Exercise input: Begin

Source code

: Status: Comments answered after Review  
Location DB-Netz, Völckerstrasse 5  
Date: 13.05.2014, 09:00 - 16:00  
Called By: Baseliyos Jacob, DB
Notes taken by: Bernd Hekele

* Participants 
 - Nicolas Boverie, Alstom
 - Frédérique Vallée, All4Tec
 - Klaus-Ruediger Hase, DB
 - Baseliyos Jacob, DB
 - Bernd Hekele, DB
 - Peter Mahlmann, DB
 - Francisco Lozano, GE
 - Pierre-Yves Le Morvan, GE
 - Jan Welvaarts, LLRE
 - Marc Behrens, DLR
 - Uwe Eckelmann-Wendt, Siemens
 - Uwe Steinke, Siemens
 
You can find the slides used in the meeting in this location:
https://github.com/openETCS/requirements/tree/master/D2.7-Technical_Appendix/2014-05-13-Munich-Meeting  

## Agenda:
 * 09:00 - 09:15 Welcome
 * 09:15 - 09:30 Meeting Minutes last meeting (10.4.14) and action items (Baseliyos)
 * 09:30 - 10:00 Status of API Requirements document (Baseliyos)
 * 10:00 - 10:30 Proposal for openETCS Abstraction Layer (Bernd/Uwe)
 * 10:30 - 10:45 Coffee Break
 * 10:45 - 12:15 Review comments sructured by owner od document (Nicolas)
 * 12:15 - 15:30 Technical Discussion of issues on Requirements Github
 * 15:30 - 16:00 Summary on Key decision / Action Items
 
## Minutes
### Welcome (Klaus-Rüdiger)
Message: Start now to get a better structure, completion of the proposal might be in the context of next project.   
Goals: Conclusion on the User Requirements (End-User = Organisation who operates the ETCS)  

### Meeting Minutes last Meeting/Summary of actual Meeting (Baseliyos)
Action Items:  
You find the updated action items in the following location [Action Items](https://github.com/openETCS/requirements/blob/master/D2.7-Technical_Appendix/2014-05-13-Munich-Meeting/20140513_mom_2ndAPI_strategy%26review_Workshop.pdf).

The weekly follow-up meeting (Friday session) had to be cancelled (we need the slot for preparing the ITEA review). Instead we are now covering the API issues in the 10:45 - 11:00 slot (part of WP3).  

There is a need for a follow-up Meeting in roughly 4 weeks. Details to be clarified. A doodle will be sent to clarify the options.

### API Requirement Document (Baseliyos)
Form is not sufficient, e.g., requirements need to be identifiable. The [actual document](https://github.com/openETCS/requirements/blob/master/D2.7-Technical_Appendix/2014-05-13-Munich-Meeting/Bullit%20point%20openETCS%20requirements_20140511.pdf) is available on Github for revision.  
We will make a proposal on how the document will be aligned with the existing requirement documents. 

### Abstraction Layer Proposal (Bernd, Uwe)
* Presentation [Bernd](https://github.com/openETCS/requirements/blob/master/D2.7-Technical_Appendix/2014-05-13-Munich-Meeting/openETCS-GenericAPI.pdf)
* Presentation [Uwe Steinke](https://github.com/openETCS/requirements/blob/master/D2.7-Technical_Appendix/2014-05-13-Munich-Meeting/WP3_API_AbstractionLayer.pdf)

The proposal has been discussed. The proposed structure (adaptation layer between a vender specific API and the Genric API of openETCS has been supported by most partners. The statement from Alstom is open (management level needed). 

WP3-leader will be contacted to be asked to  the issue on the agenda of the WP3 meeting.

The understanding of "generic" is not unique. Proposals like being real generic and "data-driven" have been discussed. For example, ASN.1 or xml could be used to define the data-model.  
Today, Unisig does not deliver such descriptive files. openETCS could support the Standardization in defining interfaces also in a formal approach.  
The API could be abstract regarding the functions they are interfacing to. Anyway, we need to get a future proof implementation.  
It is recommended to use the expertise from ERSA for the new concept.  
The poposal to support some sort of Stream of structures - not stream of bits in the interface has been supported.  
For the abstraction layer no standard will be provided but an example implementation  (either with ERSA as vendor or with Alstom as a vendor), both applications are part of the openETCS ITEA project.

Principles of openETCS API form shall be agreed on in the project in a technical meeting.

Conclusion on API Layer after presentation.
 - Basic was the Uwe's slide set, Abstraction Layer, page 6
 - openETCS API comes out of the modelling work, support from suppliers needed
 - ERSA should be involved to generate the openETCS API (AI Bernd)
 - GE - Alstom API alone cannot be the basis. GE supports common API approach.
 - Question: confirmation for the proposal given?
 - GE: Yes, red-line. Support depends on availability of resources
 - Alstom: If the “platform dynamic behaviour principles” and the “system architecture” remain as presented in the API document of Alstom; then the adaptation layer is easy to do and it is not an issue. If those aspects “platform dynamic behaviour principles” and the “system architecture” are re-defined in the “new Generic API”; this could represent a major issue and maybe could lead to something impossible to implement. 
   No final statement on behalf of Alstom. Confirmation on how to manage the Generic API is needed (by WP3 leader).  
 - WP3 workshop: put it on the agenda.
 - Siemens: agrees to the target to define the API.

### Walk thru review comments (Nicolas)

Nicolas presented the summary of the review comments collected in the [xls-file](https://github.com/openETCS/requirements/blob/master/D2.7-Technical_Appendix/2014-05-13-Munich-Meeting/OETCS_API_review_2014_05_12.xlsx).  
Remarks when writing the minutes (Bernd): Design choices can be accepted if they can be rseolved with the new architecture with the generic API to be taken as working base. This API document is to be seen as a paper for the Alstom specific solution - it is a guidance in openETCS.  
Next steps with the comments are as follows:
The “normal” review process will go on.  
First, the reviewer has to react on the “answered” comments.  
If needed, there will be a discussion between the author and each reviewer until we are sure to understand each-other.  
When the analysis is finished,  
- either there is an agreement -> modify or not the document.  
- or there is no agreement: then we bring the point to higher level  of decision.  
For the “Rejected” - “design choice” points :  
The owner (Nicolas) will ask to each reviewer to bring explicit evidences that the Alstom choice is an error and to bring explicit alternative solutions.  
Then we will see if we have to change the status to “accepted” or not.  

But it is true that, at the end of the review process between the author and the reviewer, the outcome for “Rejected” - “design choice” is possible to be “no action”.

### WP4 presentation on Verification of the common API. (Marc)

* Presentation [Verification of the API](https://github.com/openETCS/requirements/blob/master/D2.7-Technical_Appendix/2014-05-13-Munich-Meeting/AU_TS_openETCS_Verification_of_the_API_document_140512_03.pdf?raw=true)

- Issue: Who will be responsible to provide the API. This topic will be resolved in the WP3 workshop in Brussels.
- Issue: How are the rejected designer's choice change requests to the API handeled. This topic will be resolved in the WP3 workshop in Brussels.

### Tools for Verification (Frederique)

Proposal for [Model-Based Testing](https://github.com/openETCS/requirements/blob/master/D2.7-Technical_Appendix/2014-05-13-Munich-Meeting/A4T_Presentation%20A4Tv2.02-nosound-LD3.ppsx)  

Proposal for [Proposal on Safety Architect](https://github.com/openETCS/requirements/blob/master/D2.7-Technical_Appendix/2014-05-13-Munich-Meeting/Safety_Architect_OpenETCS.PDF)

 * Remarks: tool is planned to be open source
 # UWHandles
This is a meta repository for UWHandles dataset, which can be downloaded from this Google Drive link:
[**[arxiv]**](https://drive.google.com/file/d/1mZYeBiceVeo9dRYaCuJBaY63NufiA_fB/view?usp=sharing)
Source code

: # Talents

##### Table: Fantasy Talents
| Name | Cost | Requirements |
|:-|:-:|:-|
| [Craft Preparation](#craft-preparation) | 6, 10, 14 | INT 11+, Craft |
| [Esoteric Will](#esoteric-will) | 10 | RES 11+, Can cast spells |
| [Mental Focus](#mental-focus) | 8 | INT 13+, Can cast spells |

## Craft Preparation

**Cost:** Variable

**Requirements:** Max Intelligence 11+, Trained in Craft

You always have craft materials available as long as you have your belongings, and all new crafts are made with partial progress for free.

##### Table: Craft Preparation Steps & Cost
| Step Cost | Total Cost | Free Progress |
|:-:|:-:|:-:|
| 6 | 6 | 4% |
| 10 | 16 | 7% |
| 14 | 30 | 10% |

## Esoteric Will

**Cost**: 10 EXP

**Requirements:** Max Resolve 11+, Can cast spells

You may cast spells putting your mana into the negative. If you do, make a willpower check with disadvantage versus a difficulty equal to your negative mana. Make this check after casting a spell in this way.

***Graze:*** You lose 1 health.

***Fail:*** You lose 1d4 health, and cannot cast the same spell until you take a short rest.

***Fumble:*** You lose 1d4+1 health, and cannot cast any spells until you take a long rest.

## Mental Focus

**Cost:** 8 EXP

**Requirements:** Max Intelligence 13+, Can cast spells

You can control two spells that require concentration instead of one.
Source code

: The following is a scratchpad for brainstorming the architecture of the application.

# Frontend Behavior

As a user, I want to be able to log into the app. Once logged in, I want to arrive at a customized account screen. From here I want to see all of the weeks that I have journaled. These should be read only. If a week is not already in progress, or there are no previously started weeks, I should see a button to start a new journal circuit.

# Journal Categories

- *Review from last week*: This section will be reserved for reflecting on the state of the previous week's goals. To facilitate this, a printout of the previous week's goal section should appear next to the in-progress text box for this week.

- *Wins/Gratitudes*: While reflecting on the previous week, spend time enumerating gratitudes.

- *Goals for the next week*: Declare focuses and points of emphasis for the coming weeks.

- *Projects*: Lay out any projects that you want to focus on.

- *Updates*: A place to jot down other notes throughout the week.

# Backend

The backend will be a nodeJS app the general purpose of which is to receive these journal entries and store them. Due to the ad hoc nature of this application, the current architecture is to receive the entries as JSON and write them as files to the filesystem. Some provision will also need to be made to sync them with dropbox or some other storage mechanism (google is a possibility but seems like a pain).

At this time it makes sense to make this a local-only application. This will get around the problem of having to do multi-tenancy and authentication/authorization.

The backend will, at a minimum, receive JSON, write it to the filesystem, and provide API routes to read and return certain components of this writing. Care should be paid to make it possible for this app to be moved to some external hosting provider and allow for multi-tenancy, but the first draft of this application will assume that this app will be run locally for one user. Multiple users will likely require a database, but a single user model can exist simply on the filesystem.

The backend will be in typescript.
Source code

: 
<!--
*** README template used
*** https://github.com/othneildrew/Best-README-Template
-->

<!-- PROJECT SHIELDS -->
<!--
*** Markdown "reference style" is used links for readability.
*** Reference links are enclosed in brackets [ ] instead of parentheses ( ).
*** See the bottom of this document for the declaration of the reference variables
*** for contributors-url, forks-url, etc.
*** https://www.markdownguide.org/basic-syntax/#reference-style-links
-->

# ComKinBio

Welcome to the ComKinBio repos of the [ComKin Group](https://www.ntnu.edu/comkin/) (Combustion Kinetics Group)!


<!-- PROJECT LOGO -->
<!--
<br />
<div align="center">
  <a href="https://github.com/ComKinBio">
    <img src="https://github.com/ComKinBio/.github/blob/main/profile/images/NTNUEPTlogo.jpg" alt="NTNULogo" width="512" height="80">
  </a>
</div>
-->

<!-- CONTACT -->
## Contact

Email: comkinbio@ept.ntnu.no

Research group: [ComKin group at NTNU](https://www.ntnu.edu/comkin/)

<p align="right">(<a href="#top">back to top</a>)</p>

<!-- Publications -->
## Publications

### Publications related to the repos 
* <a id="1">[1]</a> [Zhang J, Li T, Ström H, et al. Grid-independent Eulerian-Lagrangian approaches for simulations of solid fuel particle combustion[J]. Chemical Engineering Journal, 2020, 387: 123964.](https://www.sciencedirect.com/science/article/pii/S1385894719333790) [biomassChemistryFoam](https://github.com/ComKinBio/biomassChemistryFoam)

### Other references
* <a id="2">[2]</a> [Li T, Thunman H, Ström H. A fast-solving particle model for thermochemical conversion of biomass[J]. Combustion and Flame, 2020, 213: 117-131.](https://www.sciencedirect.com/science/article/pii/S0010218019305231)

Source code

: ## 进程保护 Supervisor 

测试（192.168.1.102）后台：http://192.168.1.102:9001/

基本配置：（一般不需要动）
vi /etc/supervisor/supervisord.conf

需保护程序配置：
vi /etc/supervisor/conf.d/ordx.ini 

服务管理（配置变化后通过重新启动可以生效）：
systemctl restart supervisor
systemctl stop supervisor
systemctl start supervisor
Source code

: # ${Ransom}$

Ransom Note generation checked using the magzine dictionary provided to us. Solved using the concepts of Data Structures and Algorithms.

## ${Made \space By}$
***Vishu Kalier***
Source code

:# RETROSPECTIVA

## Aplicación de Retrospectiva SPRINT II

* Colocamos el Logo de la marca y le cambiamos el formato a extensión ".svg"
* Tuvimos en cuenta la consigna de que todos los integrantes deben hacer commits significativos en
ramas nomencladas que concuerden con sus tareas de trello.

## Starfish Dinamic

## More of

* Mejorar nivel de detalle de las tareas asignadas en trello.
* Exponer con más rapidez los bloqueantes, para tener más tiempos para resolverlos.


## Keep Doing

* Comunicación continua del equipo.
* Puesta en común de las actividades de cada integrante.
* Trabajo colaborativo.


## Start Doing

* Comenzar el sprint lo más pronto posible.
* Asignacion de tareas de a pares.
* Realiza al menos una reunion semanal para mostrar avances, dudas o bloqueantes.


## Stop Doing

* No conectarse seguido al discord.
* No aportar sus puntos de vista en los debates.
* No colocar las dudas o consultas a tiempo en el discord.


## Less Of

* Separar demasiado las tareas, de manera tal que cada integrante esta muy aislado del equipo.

Exercise input: End

Print the line that contains "## Start Doing" and each line after it up to the end of the listing, exactly as written.

## Start Doing

* Comenzar el sprint lo más pronto posible.
* Asignacion de tareas de a pares.
* Realiza al menos una reunion semanal para mostrar avances, dudas o bloqueantes.


## Stop Doing

* No conectarse seguido al discord.
* No aportar sus puntos de vista en los debates.
* No colocar las dudas o consultas a tiempo en el discord.


## Less Of

* Separar demasiado las tareas, de manera tal que cada integrante esta muy aislado del equipo.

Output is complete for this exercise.